Using a cluster of S1070s

chrismc · November 27, 2009, 6:23pm

I’m trying to use a cluster of S1070s but not having much success. I can use MPI over 4 devices within one S1070, but here’s what happens when I try to use 8 devices over two S1070s of a cluster.

I run the MPI with

mpirun -hostfile hostsfile -np 8

and hostsfile is
node0
node1
node0
node1
node0
node1
node0
node1

and am mapping the MPI processes to the devices with the switch statement

//configuration for 2x4
switch(rank)
{
case 0 :
case 1 : DEVICE = 0;
break;
case 2 :
case 3 : DEVICE = 1;
break;

	case	4	:
	case	5	:	DEVICE = 2;
				break;

	case	6	:
	case	7	:	DEVICE = 3;
				break;
}

I assumed that this would map
Process 0 → node 0 device 0
Process 1 → node 1 device 0
Process 2 → node 0 device 1
Process 3 → node 1 device 1
Process 4 → node 0 device 2
Process 5 → node 1 device 2
Process 6 → node 0 device 3
Process 7 → node 1 device 3

but apprently not so. What appears to be happening is that both processes 0 and 1 are being mapped onto node 0 device 0 and as a consquence that device runs out of device memory and many variables in process 1 do not get allocated and I get invalid device pointers when I try to use them.

Similarly for processes 2 and 3, processes 4 and 5, processes 6 and 7.

Does anyone have any suggestions and/or remedies as to what is going wrong and how to rectify it?

avidday · November 27, 2009, 9:30pm

This really doesn’t have anything to do with CUDA. It is a classic MPI processor affinity question.

Having said that, there are a few things you should do to fix this.

1.Are you using mpich2? If so, use the MPICH2 --ncpus option and specify the hosts in the hosts file as

host:ncpus

That will put mpich2 out of “round-robin” allocation and into smp mode, where nodes get “filled” linearly up to the total number of cpus you specify, and then round robin after that. The details of how to do it are in the mpich2 users guide pdf. This makes the node-rank relationship much more predictable. Open MPI has a command line switch that does the same thing, but I can’t remember what it is off the top of my head. If you are using a more exotic MPI implement, you are on your own.

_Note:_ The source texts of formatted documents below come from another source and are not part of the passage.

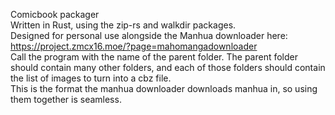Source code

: Comicbook packager  
Written in Rust, using the zip-rs and walkdir packages.  
Designed for personal use alongside the Manhua downloader here: https://project.zmcx16.moe/?page=mahomangadownloader  
Call the program with the name of the parent folder. The parent folder should contain many other folders, and each of those folders should contain the list of images to turn into a cbz file.  
This is the format the manhua downloader downloads manhua in, so using them together is seamless.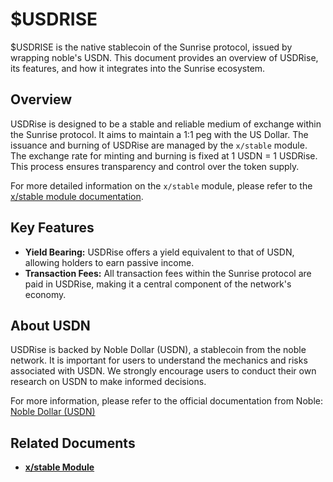 # $USDRISE

$USDRISE is the native stablecoin of the Sunrise protocol, issued by wrapping noble's USDN. This document provides an overview of USDRise, its features, and how it integrates into the Sunrise ecosystem.

## Overview

USDRise is designed to be a stable and reliable medium of exchange within the Sunrise protocol. It aims to maintain a 1:1 peg with the US Dollar. The issuance and burning of USDRise are managed by the `x/stable` module. The exchange rate for minting and burning is fixed at 1 USDN = 1 USDRise. This process ensures transparency and control over the token supply.

For more detailed information on the `x/stable` module, please refer to the [x/stable module documentation](../sunrise/stable.md).

## Key Features

- **Yield Bearing:** USDRise offers a yield equivalent to that of USDN, allowing holders to earn passive income.
- **Transaction Fees:** All transaction fees within the Sunrise protocol are paid in USDRise, making it a central component of the network's economy.

## About USDN

USDRise is backed by Noble Dollar (USDN), a stablecoin from the noble network. It is important for users to understand the mechanics and risks associated with USDN. We strongly encourage users to conduct their own research on USDN to make informed decisions.

For more information, please refer to the official documentation from Noble: [Noble Dollar (USDN)](https://www.noble.xyz/usdn)

## Related Documents

- **[x/stable Module](../sunrise/stable.md)**
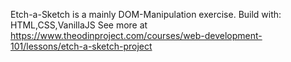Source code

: Etch-a-Sketch is a mainly DOM-Manipulation exercise.
Build with: HTML,CSS,VanillaJS
See more at https://www.theodinproject.com/courses/web-development-101/lessons/etch-a-sketch-project
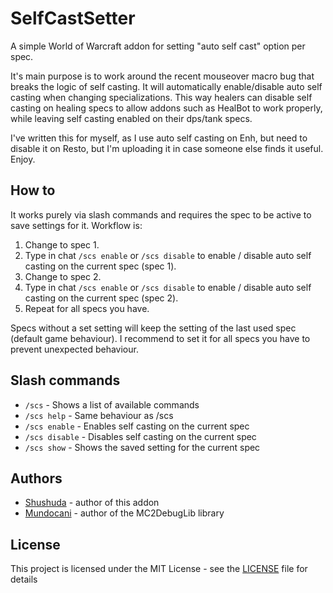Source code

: # SelfCastSetter

A simple World of Warcraft addon for setting "auto self cast" option per spec.

It's main purpose is to work around the recent mouseover macro bug that breaks the logic of self casting. It will automatically enable/disable auto self casting when changing specializations. This way healers can disable self casting on healing specs to allow addons such as HealBot to work properly, while leaving self casting enabled on their dps/tank specs.

I've written this for myself, as I use auto self casting on Enh, but need to disable it on Resto, but I'm uploading it in case someone else finds it useful. Enjoy.

## How to

It works purely via slash commands and requires the spec to be active to save settings for it. Workflow is:

1. Change to spec 1.
2. Type in chat `/scs enable` or `/scs disable` to enable / disable auto self casting on the current spec (spec 1).
3. Change to spec 2.
4. Type in chat `/scs enable` or `/scs disable` to enable / disable auto self casting on the current spec (spec 2).
5. Repeat for all specs you have.

Specs without a set setting will keep the setting of the last used spec (default game behaviour). I recommend to set it for all specs you have to prevent unexpected behaviour.

## Slash commands

* `/scs` - Shows a list of available commands
* `/scs help` - Same behaviour as /scs
* `/scs enable` - Enables self casting on the current spec
* `/scs disable` - Disables self casting on the current spec
* `/scs show` - Shows the saved setting for the current spec

## Authors

* [Shushuda](https://github.com/Shushuda) - author of this addon
* [Mundocani](https://github.com/Mundocani) - author of the MC2DebugLib library

## License

This project is licensed under the MIT License - see the [LICENSE](LICENSE) file for details
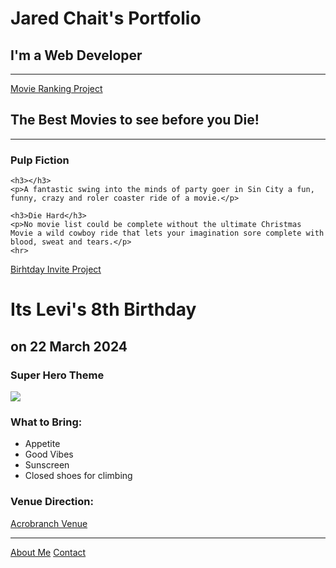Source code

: <!DOCTYPE html>
<h1>Jared Chait's Portfolio</h1>
<h2>I'm a Web Developer</h2>
<hr>
<a href="./public/movie-ranking.html">Movie Ranking Project</a>
    <h2>The Best Movies to see before you Die!</h2>
</a>
    <hr/>
    <h3>Pulp Fiction</h3>
    <p></p>
    
    <h3></h3>
    <p>A fantastic swing into the minds of party goer in Sin City a fun, funny, crazy and roler coaster ride of a movie.</p>
    
    <h3>Die Hard</h3>
    <p>No movie list could be complete without the ultimate Christmas Movie a wild cowboy ride that lets your imagination sore complete with blood, sweat and tears.</p>
    <hr>
<a href="../4.3 HTML Porfolio Project/public/birthday-invite.html">Birhtday Invite Project</a>
    <h1>Its Levi's 8th Birthday</h1>
    <h2> on 22 March 2024</h2>
    <h3>Super Hero Theme</h3>
    <img src="https://encrypted-tbn0.gstatic.com/images?q=tbn:ANd9GcRmNxMP4icgqD1lHRqGJsBzg-ldBWQLSLvJcw0j651Whg&s"></img>
    <h3>What to Bring:</h3>
    <ul>
        <li>Appetite</li>
        <li>Good Vibes</li>
        <li>Sunscreen</li>
        <li>Closed shoes for climbing</li>
    </ul>
    <h3>Venue Direction:</h3>
    <a href="https://www.google.com/maps/dir/-34.1640942,18.4165123/google+maps+acrobranch+constantia/@-34.0912344,18.3438082,12z/data=!3m1!4b1!4m9!4m8!1m1!4e1!1m5!1m1!1s0x1dcc68388b5c3fb5:0x35fdf938459ec028!2m2!1d18.4048278!2d-34.0121863?entry=ttu">Acrobranch Venue</a>
<hr>
<a href="../4.3 HTML Porfolio Project/public/about.html">About Me</a>
<a href="../4.3 HTML Porfolio Project/public/contact.html">Contact</a>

Using MPI_Comm_split in your code to split the communicator into colours and then reassign ranks in the communicator based on colour groups. Massimo Fatica posted a nice code snippet a while ago that shows the general idea here.
Get someone to put your S1070s into compute exclusive mode, so that when/if your code or MPI setup goes wrong, you can’t wind up with more than one live compute context per GPU.